The $100,000 Reason to Stay Invested in a Down Market - Cabot Wealth Network


  • Investor F.

    Hi. Very good article. How do you explain the contrast between this post, which says to stay invested at all times, vs the Cabot webcast from Mike Cintolo which since the beginning of the year says he is 80% cash, waiting for the right opportunuty to get back in, which seems like two opposing views from Cabot? I would appreciate any additional insights.

    • Nancy Z.

      Thank you for such a great question!

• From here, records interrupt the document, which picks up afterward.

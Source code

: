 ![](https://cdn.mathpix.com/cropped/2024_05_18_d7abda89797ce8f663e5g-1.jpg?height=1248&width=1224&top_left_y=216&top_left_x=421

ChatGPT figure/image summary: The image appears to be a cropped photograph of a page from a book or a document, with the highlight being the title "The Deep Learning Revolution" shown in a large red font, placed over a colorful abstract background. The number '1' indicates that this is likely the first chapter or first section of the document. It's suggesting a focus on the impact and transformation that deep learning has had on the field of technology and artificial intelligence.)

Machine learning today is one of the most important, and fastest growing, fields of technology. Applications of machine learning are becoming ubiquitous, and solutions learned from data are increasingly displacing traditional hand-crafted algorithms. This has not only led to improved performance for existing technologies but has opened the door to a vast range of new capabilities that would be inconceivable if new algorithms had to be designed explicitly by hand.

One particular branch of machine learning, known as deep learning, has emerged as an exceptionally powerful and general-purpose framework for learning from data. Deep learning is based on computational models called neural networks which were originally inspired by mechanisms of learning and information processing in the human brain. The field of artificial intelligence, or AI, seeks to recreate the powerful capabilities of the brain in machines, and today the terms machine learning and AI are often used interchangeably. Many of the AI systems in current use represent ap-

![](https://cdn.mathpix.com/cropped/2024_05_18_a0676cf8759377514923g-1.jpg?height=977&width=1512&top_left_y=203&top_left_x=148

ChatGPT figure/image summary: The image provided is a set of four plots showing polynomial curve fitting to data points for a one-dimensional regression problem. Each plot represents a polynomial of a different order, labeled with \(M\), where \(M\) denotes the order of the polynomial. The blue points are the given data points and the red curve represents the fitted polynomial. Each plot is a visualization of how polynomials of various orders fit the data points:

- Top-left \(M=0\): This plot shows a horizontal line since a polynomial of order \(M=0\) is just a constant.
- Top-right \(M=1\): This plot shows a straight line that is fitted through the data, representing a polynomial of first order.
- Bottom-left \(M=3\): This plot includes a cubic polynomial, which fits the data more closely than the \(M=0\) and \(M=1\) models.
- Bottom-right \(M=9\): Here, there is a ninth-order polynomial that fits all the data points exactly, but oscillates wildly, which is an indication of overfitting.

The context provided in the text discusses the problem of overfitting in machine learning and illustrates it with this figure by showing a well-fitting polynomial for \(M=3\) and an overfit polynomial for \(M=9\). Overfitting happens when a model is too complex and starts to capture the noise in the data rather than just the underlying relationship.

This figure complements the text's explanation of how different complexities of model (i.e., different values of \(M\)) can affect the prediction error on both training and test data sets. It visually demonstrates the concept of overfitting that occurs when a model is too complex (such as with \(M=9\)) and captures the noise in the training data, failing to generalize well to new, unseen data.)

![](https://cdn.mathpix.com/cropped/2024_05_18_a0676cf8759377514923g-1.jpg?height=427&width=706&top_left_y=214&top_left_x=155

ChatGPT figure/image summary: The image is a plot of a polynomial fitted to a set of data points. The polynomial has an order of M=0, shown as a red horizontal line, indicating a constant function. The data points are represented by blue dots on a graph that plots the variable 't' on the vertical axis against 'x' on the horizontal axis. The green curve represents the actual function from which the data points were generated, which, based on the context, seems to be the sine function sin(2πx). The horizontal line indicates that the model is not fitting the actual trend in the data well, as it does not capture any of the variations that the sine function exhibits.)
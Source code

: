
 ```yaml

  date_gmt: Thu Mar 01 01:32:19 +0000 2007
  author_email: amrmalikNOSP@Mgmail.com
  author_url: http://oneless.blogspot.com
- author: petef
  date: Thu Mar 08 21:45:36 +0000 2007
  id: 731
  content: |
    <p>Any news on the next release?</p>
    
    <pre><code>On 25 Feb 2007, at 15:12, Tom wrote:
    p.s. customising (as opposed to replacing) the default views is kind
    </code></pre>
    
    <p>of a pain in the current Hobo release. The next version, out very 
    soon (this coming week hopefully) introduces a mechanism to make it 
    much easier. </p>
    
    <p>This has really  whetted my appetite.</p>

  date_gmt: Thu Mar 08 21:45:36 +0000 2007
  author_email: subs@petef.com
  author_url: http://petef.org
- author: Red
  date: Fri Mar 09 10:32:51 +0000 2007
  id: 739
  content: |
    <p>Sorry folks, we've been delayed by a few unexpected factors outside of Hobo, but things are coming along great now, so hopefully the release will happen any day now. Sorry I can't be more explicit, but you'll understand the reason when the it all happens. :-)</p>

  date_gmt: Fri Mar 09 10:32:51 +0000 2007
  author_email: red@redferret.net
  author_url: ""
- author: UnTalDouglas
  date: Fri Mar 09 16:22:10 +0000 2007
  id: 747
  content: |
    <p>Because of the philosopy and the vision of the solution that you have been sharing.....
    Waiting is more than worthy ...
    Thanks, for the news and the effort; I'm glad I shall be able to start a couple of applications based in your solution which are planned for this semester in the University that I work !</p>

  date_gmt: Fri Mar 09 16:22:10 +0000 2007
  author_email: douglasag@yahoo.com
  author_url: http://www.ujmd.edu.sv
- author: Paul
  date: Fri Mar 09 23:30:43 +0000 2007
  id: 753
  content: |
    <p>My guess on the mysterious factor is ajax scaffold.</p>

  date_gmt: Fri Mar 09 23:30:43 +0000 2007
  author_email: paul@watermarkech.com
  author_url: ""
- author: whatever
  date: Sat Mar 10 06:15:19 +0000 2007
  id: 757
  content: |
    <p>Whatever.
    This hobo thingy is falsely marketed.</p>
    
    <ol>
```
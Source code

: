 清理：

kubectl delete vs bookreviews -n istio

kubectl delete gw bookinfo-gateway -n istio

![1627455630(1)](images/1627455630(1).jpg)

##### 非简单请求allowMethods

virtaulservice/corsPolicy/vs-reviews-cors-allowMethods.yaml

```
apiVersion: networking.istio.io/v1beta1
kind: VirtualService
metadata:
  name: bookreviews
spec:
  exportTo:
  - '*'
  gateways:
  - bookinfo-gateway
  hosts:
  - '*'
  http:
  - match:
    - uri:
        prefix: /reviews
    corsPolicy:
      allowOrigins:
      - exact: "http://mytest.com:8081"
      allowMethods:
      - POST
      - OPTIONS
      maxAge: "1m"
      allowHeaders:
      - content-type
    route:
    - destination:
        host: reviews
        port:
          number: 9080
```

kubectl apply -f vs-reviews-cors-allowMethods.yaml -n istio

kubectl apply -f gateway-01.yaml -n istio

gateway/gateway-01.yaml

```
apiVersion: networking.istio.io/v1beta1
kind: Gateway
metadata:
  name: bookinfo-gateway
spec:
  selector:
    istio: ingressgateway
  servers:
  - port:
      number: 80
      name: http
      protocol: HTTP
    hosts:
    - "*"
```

      Our well-rounded team of analysts each come with decades of experience and often, very different investing styles and strategies. Mike is a tremendous growth analyst–always looking to buy stocks with fantastic growth prospects for his subscribers who often are willing to take on some pretty sizable risks. And Jacob Mintz, editor of Cabot Options Trader, also targets quicker, a little more speculative profits. With that in mind, both Mike and Jacob do tend to move in and out of stocks and markets more rapidly than someone like Tom Hutchinson, editor of Cabot Dividend Investor, whose strategy is more conservative and income-oriented. Bruce Kaser, editor of Cabot Undervalued Stocks Advisor and Cabot Turnaround Letter, is also more in the value, more conservative arena. And I count myself in that more conservative strategy, although I do love a good growth stock!

      As a conservative, long-term investor, I tend to stay invested for the long haul, with stocks that have fundamentally strong characteristics. Sure, their prices can go up and down, but since I’m investing over a multi-year cycle, I don’t react to every market gyration.

      I hope this helps–thanks for being a Cabot subscriber!